Witnesses—the sole route to evidence

The importance of witnesses is that there is no other way to introduce evidence into a trial except through their testimony. For example, if the prosecution wants to introduce a gun as evidence in a murder trial, it must first lay a foundation of identification. That is, it must show that said gun was the one used in the murder—perhaps by having a policeman testify that he recovered a gun from the suspect’s home and kept it in secure custody since that time; and then a technician who testifies that he tested the gun and found that it matches ballistic characteristics with the bullets removed from the victim. In other words, the former testifies as to obtaining and securing the gun, while the latter testifies as to the tests that link it to the crime. It is only by this method that the murder weapon can be introduced into the trial.

One key aspect of the foundational testimony is authentication—that is, testimony which establishes that the evidence submitted is really what it is alleged to be. In the example used above, this would be a major part of the policeman’s testimony—if the policeman could not verify that the gun given to the technician to test was the same one which he obtained from the suspect’s home, then the technician’s testimony is worthless. This is why the ‘chain of custody’2 is so important. Maybe you have seen a prosecutor on some television courtroom drama asking a witness if they recognize some document or another; once they do this (and establish its relevance to the case), then said document can be offered into evidence. The Supreme Court has used this concept of authentication as a way to partially mitigate the complete gutting of our right not to be a witness against ourselves. They recognize that authentication of evidence can be incriminating (even if it cannot be considered testimonial), and so they have deigned to allow a 5th Amendment claim against being compelled to provide such authentication.

Parallel rights

One of the reasons some people might have a hard time really understanding the right not to be compelled to be a witness against themselves is because it has often been characterized as a right against self-incrimination. To be sure, they are closely related, both being derived from the same 5th Amendment clause quoted at the start of this article. But there is a critical difference between the two—the former applies only to the defendant, while the latter applies to ALL witnesses! That is, nobody can be forced to disclose information which could implicate them in a crime, even if they can be compelled to be a witness. And don’t forget, everybody except the defendant can be compelled to be a witness. So, if a witness, while testifying as to facts about a crime allegedly committed by you, is asked a question to which the answer would provide evidence of his own commission of a crime, that witness can assert his right against self-incrimination, which is nothing more than his right not to be compelled to be a witness against himself. In other words, a person can be compelled to be a witness against you, but in doing so, he cannot be alienated from his right not to be a witness against himself.

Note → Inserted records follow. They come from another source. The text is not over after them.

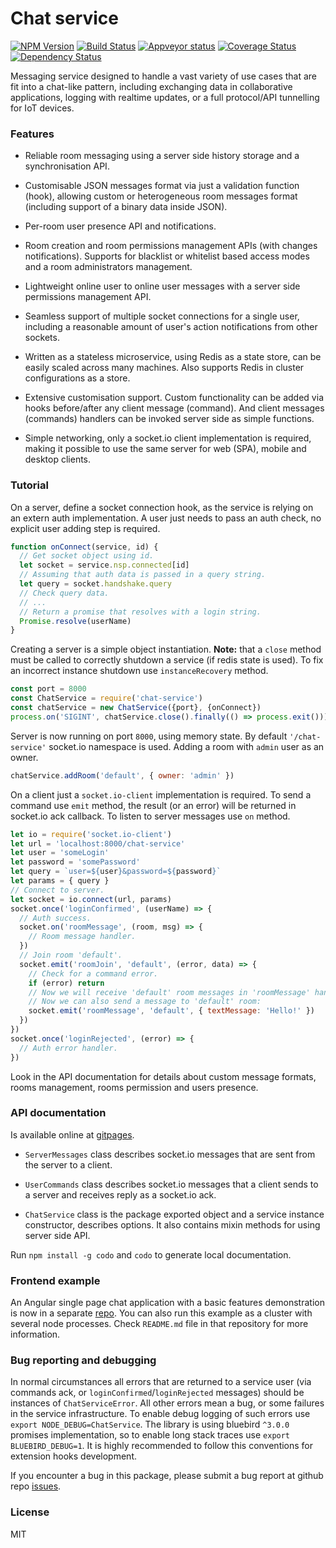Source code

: 
# Chat service

[![NPM Version](https://badge.fury.io/js/chat-service.svg)](https://badge.fury.io/js/chat-service)
[![Build Status](https://travis-ci.org/an-sh/chat-service.svg?branch=master)](https://travis-ci.org/an-sh/chat-service)
[![Appveyor status](https://ci.appveyor.com/api/projects/status/qy7v2maica2urkss?svg=true)](https://ci.appveyor.com/project/an-sh/chat-service)
[![Coverage Status](https://coveralls.io/repos/an-sh/chat-service/badge.svg?branch=master&service=github)](https://coveralls.io/github/an-sh/chat-service?branch=master)
[![Dependency Status](https://david-dm.org/an-sh/chat-service.svg)](https://david-dm.org/an-sh/chat-service)

Messaging service designed to handle a vast variety of use cases that
are fit into a chat-like pattern, including exchanging data in
collaborative applications, logging with realtime updates, or a full
protocol/API tunnelling for IoT devices.


### Features


- Reliable room messaging using a server side history storage and a
  synchronisation API.

- Customisable JSON messages format via just a validation function
  (hook), allowing custom or heterogeneous room messages format
  (including support of a binary data inside JSON).

- Per-room user presence API and notifications.

- Room creation and room permissions management APIs (with changes
  notifications). Supports for blacklist or whitelist based access
  modes and a room administrators management.

- Lightweight online user to online user messages with a server side
  permissions management API.

- Seamless support of multiple socket connections for a single user,
  including a reasonable amount of user's action notifications from
  other sockets.

- Written as a stateless microservice, using Redis as a state store,
  can be easily scaled across many machines. Also supports Redis in
  cluster configurations as a store.

- Extensive customisation support. Custom functionality can be added
  via hooks before/after any client message (command). And client
  messages (commands) handlers can be invoked server side as simple
  functions.

- Simple networking, only a socket.io client implementation is
  required, making it possible to use the same server for web (SPA),
  mobile and desktop clients.


### Tutorial

On a server, define a socket connection hook, as the service is
relying on an extern auth implementation. A user just needs to pass an
auth check, no explicit user adding step is required.

```javascript
function onConnect(service, id) {
  // Get socket object using id.
  let socket = service.nsp.connected[id]
  // Assuming that auth data is passed in a query string.
  let query = socket.handshake.query
  // Check query data.
  // ...
  // Return a promise that resolves with a login string.
  Promise.resolve(userName)
}
```

Creating a server is a simple object instantiation. __Note:__ that a
`close` method must be called to correctly shutdown a service (if
redis state is used). To fix an incorrect instance shutdown use
`instanceRecovery` method.

```javascript
const port = 8000
const ChatService = require('chat-service')
const chatService = new ChatService({port}, {onConnect})
process.on('SIGINT', chatService.close().finally(() => process.exit()))
```

Server is now running on port `8000`, using memory state. By default
`'/chat-service'` socket.io namespace is used. Adding a room with
`admin` user as an owner.

```javascript
chatService.addRoom('default', { owner: 'admin' })
```

On a client just a `socket.io-client` implementation is required. To
send a command use `emit` method, the result (or an error) will be
returned in socket.io ack callback. To listen to server messages use
`on` method.

```javascript
let io = require('socket.io-client')
let url = 'localhost:8000/chat-service'
let user = 'someLogin'
let password = 'somePassword'
let query = `user=${user}&password=${password}`
let params = { query }
// Connect to server.
let socket = io.connect(url, params)
socket.once('loginConfirmed', (userName) => {
  // Auth success.
  socket.on('roomMessage', (room, msg) => {
    // Room message handler.
  })
  // Join room 'default'.
  socket.emit('roomJoin', 'default', (error, data) => {
    // Check for a command error.
    if (error) return
    // Now we will receive 'default' room messages in 'roomMessage' handler.
    // Now we can also send a message to 'default' room:
    socket.emit('roomMessage', 'default', { textMessage: 'Hello!' })
  })
})
socket.once('loginRejected', (error) => {
  // Auth error handler.
})
```

Look in the API documentation for details about custom message
formats, rooms management, rooms permission and users presence.


### API documentation

Is available online at
[gitpages](https://an-sh.github.io/chat-service/0.8/).

- `ServerMessages` class describes socket.io messages that are sent
  from the server to a client.

- `UserCommands` class describes socket.io messages that a client
  sends to a server and receives reply as a socket.io ack.

- `ChatService` class is the package exported object and a service
  instance constructor, describes options. It also contains mixin
  methods for using server side API.

Run `npm install -g codo` and `codo` to generate local documentation.


### Frontend example

An Angular single page chat application with a basic features
demonstration is now in a separate
[repo](https://github.com/an-sh/chat-service-frontend-angular1). You
can also run this example as a cluster with several node
processes. Check `README.md` file in that repository for more
information.


### Bug reporting and debugging

In normal circumstances all errors that are returned to a service user
(via commands ack, or `loginConfirmed`/`loginRejected` messages)
should be instances of `ChatServiceError`. All other errors mean a
bug, or some failures in the service infrastructure. To enable debug
logging of such errors use `export NODE_DEBUG=ChatService`. The
library is using bluebird `^3.0.0` promises implementation, so to
enable long stack traces use `export BLUEBIRD_DEBUG=1`. It is highly
recommended to follow this conventions for extension hooks
development.

If you encounter a bug in this package, please submit a bug report at
github repo [issues](https://github.com/an-sh/chat-service/issues).


### License

MIT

Since many criminal enterprises are undertaken by more than one person, this situation occurs fairly often, and so has been dealt with many times. The prosecution has the choice of granting immunity to witnesses who assert said right against self-incrimination. That is, they can officially alienate their authority to use the information provided by the witness (in any prosecution of him for his crime), in order to obtain the information for prosecution of the defendant. Of course, sometimes the government merely gives some sort of deal to the witness, whereby he is guaranteed lighter punishment for his part of the crime to testify against his partners, especially when the lesser participants have been caught.

One aspect of the right against self-incrimination is that the courts have asserted the authority to determine, in any case in which the witness asserts that right, whether or not he legitimately has any real apprehension of prosecution. This is done by an in camera3 review by the judge, which basically means that the judge inquires of the witness his reasons for claiming the right, and decides whether or not the claim is valid. If the judge decides the claim is invalid, then he orders the witness to answer the question put to him by the prosecutor. On the other hand, if he decides the witness has a valid claim, the witness is upheld in his refusal to answer, unless the prosecutor then grants him immunity for his answer. The important thing to remember is that the right against self-incrimination can only be claimed on a question-by-question basis, and only applies to one who is already a witness, while the right not to be compelled to be a witness against yourself prevents you from becoming a witness in the first place.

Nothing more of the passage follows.